- **Activity**: Wherever the word "name" occurs in the listing below, copy that whole line.

- **Given entries**:
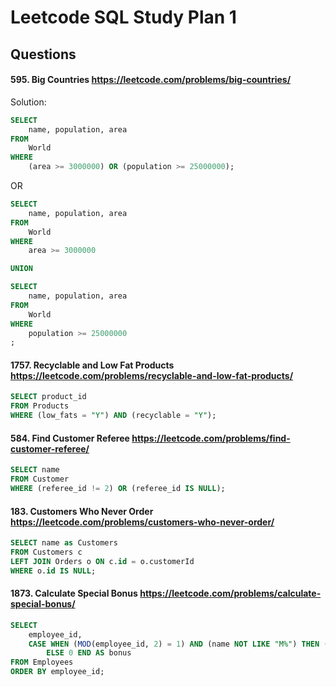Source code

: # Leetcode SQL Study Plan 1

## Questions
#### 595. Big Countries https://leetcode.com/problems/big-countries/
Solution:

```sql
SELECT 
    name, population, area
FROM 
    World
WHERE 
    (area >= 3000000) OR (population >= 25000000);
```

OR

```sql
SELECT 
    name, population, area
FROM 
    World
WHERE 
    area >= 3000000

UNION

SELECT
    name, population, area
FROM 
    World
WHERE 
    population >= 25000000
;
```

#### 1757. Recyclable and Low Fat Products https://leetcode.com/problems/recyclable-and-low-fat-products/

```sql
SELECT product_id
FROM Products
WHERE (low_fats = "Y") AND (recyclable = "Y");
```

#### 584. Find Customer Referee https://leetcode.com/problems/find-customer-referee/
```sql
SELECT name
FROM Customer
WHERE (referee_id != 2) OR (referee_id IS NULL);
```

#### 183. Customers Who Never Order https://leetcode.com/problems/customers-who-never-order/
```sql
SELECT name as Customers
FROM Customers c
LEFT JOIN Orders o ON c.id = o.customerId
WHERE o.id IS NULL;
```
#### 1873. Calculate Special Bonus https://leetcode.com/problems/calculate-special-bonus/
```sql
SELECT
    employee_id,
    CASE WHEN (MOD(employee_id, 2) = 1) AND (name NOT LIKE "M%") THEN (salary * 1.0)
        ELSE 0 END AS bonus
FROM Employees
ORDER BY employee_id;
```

...

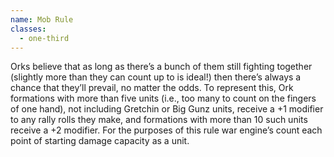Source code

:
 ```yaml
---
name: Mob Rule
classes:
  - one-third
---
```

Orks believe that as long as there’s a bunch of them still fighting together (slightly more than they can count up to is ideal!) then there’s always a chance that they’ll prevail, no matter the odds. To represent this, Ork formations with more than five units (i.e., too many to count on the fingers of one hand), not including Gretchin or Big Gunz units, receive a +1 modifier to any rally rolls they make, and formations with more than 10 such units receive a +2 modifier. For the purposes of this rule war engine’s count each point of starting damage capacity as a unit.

- **Expected output**:
    name, population, area
    name, population, area
    name, population, area
SELECT name
SELECT name as Customers
    CASE WHEN (MOD(employee_id, 2) = 1) AND (name NOT LIKE "M%") THEN (salary * 1.0)
name: Mob Rule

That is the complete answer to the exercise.